Ruby Inject and Ruby Reduce
I've heard about inject
for the first time when I started to work with Ruby after about 5 years of coding in JavaScript, Python and Java. It turned out that inject
is just a fancy name for the reduce()
function (many rubyists prefer inject
though, so that reduce
is just a fancy name for inject
to them).
Just in case you wonder, "Why do I have to stuff my brain with multiple names for the exact same method?"... Because we can!
Why is it called inject?
You could think of it as elements from a collection being sent somewhere with an operation injected in between:
You could also view it as a collection of elements being injected into one whole:
Martin Fowler in his blog post on reduce, kind of indicates that inject comes from smalltalk, where it’s called inject:into:
. I'm not sure about the exact Why, though.

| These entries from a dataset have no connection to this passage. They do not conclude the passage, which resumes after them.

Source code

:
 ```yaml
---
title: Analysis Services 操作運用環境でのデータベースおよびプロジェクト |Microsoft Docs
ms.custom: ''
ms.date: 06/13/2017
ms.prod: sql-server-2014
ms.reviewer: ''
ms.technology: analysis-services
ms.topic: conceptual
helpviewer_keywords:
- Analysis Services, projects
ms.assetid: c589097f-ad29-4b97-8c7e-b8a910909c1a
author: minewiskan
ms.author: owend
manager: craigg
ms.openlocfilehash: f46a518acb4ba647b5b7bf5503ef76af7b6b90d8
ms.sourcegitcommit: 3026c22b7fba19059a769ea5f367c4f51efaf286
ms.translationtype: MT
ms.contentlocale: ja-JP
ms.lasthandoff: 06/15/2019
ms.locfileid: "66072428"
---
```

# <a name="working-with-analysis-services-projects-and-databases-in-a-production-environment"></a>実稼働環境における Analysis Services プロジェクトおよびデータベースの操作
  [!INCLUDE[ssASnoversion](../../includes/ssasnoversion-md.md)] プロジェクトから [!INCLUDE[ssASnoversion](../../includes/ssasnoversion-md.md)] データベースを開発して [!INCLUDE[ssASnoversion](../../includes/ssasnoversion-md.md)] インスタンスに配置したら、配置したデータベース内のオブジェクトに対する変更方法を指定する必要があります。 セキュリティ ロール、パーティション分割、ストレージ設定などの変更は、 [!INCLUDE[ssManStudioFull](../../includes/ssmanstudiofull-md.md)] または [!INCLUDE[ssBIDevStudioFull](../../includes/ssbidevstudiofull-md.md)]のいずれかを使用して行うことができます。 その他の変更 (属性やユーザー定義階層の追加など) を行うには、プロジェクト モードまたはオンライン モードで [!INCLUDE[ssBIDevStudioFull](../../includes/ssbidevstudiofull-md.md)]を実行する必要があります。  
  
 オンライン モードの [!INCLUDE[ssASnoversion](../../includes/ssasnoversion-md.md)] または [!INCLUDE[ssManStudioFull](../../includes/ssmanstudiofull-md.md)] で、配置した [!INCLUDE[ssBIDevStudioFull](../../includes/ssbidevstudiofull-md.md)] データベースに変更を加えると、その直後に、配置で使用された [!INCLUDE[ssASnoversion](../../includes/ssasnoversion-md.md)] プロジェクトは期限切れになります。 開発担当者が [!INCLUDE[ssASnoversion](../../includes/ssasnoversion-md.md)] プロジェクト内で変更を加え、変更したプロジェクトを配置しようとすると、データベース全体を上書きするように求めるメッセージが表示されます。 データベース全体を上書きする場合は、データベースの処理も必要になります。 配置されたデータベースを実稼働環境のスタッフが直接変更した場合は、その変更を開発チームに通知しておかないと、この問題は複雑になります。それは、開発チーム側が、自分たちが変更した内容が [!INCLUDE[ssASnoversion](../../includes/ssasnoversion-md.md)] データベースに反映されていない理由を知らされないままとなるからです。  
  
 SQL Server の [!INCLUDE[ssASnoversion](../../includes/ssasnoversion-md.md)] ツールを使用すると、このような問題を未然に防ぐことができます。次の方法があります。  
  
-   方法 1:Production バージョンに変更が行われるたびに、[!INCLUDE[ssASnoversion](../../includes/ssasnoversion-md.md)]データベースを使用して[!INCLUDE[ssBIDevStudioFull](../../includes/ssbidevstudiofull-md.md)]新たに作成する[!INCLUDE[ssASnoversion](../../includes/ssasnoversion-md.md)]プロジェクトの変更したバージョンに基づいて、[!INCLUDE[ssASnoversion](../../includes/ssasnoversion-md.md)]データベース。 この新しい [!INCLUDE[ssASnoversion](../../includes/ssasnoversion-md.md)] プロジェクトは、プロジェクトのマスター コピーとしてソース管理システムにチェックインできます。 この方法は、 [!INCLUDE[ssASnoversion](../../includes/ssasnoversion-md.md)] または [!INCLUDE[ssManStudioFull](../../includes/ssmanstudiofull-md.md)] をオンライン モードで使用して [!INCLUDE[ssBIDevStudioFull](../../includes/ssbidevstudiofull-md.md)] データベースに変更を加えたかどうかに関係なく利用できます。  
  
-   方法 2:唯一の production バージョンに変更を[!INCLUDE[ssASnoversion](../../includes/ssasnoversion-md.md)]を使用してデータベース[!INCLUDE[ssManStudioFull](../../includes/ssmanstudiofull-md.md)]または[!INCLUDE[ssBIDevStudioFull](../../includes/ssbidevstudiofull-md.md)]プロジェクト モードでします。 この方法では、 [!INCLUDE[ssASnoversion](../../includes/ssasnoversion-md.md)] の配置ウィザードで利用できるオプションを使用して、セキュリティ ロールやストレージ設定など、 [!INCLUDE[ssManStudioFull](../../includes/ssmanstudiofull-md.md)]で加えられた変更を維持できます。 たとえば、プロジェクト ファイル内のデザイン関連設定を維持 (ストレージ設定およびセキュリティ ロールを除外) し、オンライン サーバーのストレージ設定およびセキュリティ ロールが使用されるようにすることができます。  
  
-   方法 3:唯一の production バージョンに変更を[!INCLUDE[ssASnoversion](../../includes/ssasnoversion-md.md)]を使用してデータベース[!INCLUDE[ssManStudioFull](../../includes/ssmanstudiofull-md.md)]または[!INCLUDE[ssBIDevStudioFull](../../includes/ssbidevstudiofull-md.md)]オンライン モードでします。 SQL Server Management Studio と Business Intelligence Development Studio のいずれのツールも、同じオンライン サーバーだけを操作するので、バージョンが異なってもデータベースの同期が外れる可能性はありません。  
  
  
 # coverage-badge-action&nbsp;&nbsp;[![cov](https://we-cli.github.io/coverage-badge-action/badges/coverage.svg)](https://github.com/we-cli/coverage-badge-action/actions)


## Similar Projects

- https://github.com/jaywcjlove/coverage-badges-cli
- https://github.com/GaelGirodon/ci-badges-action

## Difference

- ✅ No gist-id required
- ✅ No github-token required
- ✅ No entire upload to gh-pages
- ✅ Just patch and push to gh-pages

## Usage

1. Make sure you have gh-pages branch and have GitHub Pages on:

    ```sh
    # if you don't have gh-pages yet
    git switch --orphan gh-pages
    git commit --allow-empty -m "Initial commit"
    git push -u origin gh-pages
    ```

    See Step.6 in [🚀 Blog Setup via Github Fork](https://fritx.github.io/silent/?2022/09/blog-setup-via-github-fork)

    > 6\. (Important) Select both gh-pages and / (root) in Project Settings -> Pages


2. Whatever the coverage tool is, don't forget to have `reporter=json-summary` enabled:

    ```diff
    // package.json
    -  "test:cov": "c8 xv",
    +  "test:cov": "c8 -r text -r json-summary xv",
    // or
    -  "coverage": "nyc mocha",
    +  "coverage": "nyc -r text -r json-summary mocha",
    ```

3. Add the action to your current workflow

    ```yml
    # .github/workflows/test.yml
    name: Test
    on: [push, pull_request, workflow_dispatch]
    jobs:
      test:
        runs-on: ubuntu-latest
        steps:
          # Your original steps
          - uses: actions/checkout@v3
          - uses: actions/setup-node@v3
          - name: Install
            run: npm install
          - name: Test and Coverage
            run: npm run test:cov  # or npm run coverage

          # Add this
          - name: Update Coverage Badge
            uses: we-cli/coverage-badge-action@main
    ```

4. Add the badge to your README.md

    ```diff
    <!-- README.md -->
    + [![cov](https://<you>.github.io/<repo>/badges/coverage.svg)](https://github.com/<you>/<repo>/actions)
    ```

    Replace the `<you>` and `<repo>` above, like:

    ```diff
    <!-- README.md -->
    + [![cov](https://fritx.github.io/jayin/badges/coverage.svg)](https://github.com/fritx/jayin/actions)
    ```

Just don't mix it up with "dependency injection" or the mathematical "injective function", they don't have much in common.
Why is it called reduce?
This one's pretty intuitive and also more known in the world of data (think MapReduce) and other languages (think Python, JS etc.). Basically, you have a collection of Something and you reduce this collection to one entity.
Pitfalls
Ruby inject / reduce default values
I'm not sure if I have that from some other language from back in the old days, when I still happily used reduce
, but one day I was banging my head for some time hunting a nasty "bug":
[1, 2, 3].inject { |sum_so_far, current_item| sum_so_far + current_item + 1 }
=> 8 # supposed to be 9 in my brain
Must be definitely a Ruby compiler bug! However, in nearly 100% of the cases, those are internal read-the-docs-brain-bugs. As you can see, there's no default value to start out when you don't provide an argument to inject. Instead, the first value to be operated on is the first element in the collection.